What to do: Nothing but the lines from the one containing "<li> Explorar abordagens" through the last line of the entries should appear in the output, each verbatim.

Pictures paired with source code
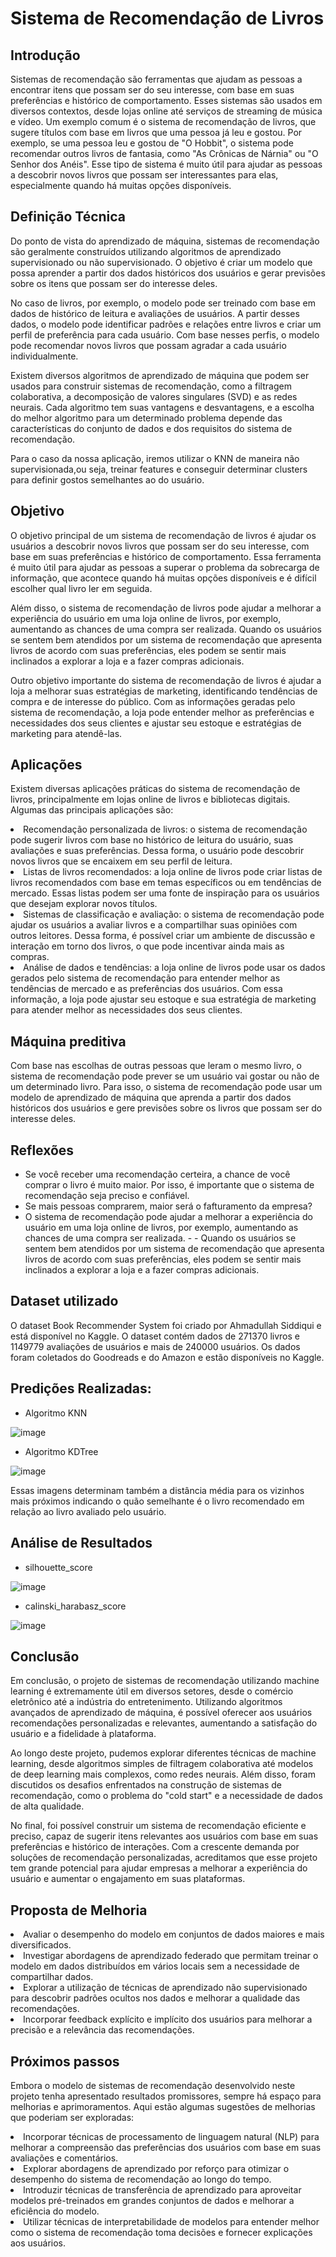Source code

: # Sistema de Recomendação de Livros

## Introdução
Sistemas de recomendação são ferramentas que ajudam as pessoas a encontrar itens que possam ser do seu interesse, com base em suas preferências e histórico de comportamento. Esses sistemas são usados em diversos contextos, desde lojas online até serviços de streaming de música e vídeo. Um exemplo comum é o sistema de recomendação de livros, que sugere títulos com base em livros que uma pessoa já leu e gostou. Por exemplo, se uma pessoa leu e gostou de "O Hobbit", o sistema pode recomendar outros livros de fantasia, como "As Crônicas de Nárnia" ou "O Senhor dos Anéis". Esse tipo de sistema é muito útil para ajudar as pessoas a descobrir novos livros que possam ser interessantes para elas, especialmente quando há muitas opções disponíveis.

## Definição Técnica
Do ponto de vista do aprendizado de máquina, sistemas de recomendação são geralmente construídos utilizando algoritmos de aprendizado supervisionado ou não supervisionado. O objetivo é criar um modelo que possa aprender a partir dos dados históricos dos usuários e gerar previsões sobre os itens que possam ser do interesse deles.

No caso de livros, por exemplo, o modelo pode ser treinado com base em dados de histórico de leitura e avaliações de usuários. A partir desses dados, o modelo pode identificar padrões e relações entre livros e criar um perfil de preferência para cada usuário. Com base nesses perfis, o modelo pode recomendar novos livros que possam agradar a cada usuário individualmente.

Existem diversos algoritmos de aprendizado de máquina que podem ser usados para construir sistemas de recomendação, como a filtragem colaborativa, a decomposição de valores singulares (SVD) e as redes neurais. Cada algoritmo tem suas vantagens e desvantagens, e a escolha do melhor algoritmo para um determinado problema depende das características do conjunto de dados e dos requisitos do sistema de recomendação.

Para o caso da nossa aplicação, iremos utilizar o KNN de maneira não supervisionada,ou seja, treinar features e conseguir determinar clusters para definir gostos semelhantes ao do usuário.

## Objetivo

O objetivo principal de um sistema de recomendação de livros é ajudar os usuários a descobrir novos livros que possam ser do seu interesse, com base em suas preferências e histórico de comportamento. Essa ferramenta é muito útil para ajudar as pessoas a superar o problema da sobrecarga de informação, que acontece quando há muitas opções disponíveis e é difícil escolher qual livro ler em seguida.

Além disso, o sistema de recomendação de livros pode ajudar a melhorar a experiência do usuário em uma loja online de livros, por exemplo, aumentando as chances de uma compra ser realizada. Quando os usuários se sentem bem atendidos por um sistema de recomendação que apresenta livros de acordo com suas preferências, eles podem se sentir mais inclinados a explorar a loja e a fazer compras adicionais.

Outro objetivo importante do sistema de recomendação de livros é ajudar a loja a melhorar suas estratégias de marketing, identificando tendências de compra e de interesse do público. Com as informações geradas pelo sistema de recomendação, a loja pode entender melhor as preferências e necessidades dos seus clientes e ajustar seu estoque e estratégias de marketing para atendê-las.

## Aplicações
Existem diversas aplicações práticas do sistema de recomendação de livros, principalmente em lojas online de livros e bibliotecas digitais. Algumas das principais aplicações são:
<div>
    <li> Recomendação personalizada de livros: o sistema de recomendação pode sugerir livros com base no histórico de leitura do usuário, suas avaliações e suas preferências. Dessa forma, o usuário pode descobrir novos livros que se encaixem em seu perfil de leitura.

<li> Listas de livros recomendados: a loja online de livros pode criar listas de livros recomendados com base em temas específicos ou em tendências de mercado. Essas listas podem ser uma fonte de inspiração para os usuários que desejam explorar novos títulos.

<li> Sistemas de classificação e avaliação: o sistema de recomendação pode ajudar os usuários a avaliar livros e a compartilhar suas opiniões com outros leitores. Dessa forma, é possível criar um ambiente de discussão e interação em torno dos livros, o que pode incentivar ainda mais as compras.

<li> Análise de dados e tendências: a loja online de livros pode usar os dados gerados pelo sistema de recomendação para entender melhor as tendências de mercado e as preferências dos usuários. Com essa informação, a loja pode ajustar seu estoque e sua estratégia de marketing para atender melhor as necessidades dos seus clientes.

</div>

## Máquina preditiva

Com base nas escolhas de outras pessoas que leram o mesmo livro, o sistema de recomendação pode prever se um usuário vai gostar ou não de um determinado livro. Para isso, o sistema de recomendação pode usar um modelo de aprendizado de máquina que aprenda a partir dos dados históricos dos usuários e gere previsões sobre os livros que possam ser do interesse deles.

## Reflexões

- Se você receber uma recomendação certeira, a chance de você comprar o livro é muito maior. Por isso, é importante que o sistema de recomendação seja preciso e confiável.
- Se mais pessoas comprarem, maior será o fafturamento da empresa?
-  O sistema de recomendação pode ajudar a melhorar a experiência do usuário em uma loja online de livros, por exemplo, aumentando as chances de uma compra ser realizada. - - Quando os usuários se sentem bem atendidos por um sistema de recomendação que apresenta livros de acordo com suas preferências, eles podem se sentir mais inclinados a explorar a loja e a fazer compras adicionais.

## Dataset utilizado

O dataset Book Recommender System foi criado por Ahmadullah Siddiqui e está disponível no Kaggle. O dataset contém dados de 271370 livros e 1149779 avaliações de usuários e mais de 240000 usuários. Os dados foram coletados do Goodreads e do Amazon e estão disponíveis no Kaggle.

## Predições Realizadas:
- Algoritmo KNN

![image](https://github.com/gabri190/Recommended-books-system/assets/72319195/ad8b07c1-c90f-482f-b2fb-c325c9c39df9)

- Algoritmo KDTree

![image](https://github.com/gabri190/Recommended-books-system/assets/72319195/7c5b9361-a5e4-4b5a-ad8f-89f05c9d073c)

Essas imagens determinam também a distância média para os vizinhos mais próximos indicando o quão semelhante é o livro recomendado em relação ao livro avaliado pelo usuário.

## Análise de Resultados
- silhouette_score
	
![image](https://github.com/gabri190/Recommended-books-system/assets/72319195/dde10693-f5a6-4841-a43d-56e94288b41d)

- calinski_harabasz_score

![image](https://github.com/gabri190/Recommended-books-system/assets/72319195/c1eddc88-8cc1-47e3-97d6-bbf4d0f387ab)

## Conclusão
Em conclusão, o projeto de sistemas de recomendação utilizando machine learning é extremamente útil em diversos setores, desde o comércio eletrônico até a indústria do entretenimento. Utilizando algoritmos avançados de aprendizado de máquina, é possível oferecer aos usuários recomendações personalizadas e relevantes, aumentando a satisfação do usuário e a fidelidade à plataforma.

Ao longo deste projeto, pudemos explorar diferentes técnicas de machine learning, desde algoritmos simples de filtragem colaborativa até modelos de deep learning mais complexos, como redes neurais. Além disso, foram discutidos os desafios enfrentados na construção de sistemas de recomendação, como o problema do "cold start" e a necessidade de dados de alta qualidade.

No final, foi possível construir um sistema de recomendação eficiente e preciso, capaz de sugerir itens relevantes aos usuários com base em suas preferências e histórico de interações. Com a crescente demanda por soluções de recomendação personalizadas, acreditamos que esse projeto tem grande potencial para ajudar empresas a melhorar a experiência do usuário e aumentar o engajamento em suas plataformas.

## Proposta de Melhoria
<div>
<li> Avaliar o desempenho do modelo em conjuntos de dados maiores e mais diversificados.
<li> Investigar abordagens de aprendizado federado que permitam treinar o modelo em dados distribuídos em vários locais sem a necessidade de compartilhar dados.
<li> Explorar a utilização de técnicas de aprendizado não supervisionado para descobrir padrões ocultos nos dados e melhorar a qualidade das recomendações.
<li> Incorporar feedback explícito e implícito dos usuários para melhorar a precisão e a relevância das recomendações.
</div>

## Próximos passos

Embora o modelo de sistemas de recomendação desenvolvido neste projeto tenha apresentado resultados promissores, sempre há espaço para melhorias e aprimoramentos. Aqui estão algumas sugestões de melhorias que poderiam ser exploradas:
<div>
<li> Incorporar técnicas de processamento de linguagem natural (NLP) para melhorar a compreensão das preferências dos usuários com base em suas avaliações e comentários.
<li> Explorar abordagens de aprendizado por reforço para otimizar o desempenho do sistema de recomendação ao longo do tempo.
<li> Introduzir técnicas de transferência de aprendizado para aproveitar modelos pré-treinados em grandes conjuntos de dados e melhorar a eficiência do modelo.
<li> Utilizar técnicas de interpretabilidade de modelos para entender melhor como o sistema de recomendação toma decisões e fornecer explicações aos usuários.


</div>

Result of the exercise:
<li> Explorar abordagens de aprendizado por reforço para otimizar o desempenho do sistema de recomendação ao longo do tempo.
<li> Introduzir técnicas de transferência de aprendizado para aproveitar modelos pré-treinados em grandes conjuntos de dados e melhorar a eficiência do modelo.
<li> Utilizar técnicas de interpretabilidade de modelos para entender melhor como o sistema de recomendação toma decisões e fornecer explicações aos usuários.


</div>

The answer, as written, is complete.